# USS Columbia



## Shaw (Jan 9, 2005)

After watching a number of threads of people building 3D models of starships, I finally got curious about seeing what was involved in making stuff like this. So a few weeks ago I set out on an attempt to build a scout class ship from Franz Joseph's _Star Fleet Technical Manual_. I picked a scout because I had always liked them and also because it seemed less daunting than trying something like the Enterprise on my first endeavor.

It should also be pointed out that I was working on this as part of another thread in a Mac forum (entitled _Does anyone here use pre-G3 laptops regularly?_). So this was built using my old PowerBook 3400c (from 1997) using _Strata Vision 3D 4.0_ (from 1994). I've always felt that software makers tend to bloat their products to force people to buy new hardware. I've seen reports by people saying that building 3D models requires gigahertz of processor speed and gigabytes of memory. My 3400c uses a PowerPC 603e at 200 MHz with 80 MB of memory... which is definitely not the top of the line by any stretch of the imagination.

The principle drawback that I seemed to face with _Vision 3D_ was not being able to bring shapes into the application. I had hoped to create some shapes in Illustrator and import them to help, but wasn't able to do it. So right off the bat I had to eyeball a lot of the shapes and sizes.

Well, I haven't completely finished with it, but I reached a good resting point. This is what I have so far...


_Click to enlarge_​
There are definite _pros_ and _cons_ to building models this way. The main advantage is being able to try things and then undo them if you aren't happy with the result (not an easy thing to do with a real model). And while rendering can seem like waiting for paint to dry... it really isn't anywhere near as long a process. The drawbacks are not working with your hands and not having a real model in the end.

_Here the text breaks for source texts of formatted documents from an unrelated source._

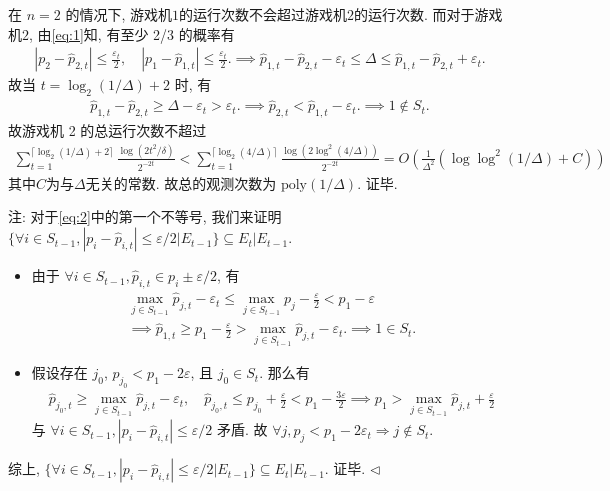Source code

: \documentclass[11pt]{article}
\newenvironment{answer}[1][Solution]{\begin{trivlist}
    \item[\hskip \labelsep {\bfseries #1.}\hskip \labelsep]}{\hfill$\lhd$\end{trivlist}}
\newcommand\1{\mathds{1}}
\begin{document}
\begin{answer}
\begin{enumerate}[label=(\arabic*)]
        在 $n=2$ 的情况下, 游戏机$1$的运行次数不会超过游戏机$2$的运行次数. 而对于游戏机$2$, 由\eqref{eq:1}知, 有至少 2/3 的概率有
        \begin{align*}
            |p_2 - \hat{p}_{2,t}| \le \frac{\varepsilon_t}{2}, \quad |p_1 - \hat{p}_{1,t}| \le \frac{\varepsilon_t}{2}. \implies \hat{p}_{1,t} - \hat{p}_{2,t} - \varepsilon_t \le \Delta \le \hat{p}_{1,t} - \hat{p}_{2,t} + \varepsilon_t.
        \end{align*}
        故当 $t = \log_2(1/\Delta) + 2$ 时, 有
        \begin{align*}
            \hat{p}_{1,t} - \hat{p}_{2,t} \ge \Delta - \varepsilon_t > \varepsilon_t. \implies \hat{p}_{2,t} < \hat{p}_{1,t} - \varepsilon_t. \implies 1 \notin S_t.
        \end{align*}
        故游戏机 2 的总运行次数不超过
        \begin{align*}
            \sum_{t=1}^{\lceil\log_2(1/\Delta) + 2\rceil} \frac{\log(2t^2 / \delta)}{2^{-2t}} < \sum_{t=1}^{\lceil\log_2(4/\Delta)\rceil} \frac{\log(2\log^2(4/\Delta))}{2^{-2t}} = O\left(\frac{1}{\Delta^2}\left(\log\log^2(1/\Delta) + C\right)\right) 
        \end{align*}
        其中$C$为与$\Delta$无关的常数. 故总的观测次数为 $\mathrm{poly}(1/\Delta)$. 证毕.
    \end{enumerate}
    注: 对于\eqref{eq:2}中的第一个不等号, 我们来证明 $\{\forall i \in S_{t-1}, |p_i - \hat{p}_{i,t}| \le \varepsilon/2 | E_{t-1}\} \subseteq E_t|E_{t-1}$.
    \begin{itemize}
        \item 由于 $\forall i \in S_{t-1}, \hat{p}_{i,t}\in p_i \pm \varepsilon/2$, 有
        \begin{gather*}
            \max_{j\in S_{t-1}} \hat{p}_{j,t} - \varepsilon_t \le \max_{j\in S_{t-1}} p_j - \frac{\varepsilon}{2} < p_1 - \varepsilon  \\
            \implies \hat{p}_{1,t} \ge p_1 - \frac{\varepsilon}{2} >  \max_{j\in S_{t-1}} \hat{p}_{j,t} - \varepsilon_t. \implies 1 \in S_t.
        \end{gather*}
        \item 假设存在 $j_0$, $p_{j_0} < p_1 - 2\varepsilon$, 且 $j_0 \in S_t$. 那么有
        \begin{gather*}
            \hat{p}_{j_0,t} \ge \max_{j\in S_{t-1}} \hat{p}_{j,t} - \varepsilon_t, \quad \hat{p}_{j_0,t} \le p_{j_0} + \frac{\varepsilon}{2} < p_1 - \frac{3\varepsilon}{2}  \implies p_1 > \max_{j\in S_{t-1}} \hat{p}_{j,t} + \frac{\varepsilon}{2}
        \end{gather*}
        与 $\forall i \in S_{t-1}, |p_i - \hat{p}_{i,t}| \le \varepsilon/2$ 矛盾. 故 $\forall j, p_j < p_1 - 2 \varepsilon_t \Rightarrow j \notin S_t$.
    \end{itemize}
    综上, $\{\forall i \in S_{t-1}, |p_i - \hat{p}_{i,t}| \le \varepsilon/2 | E_{t-1}\} \subseteq E_t|E_{t-1}$. 证毕.
\end{answer}
\end{document}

On a side note, the reason I picked the Columbia was that it was the ship that I used to pretend I commanded back in the 70's when my friends and I were playing _Star Trek_ as kids. We each picked a ship from the _Technical Manual_ and we built models of our ships and designed insignias. The insignia I designed back then was based on the shape of the Starfleet pendant and was sorta like the insignia for the Exeter (which I really liked a lot). The idea of using the pendant must have been a pretty good one as the designers of _Star Trek Enterprise_ used a similar design for the insignia for the Defiant (I still liked my take on it better though  ).

At any rate, this was really fun. I'll have to learn more about this type of stuff in the future. The one thing that I have gotten from this is a huge amount of respect for all the work that people have been putting into these 3D models.


----------



## m5multitronic (May 27, 2005)

Neat. I like it. Take that for what it's worth, though. You could print everything I know about CG modeling in billboard-sized letters on the back of your hand-- with room left over for some advertising.  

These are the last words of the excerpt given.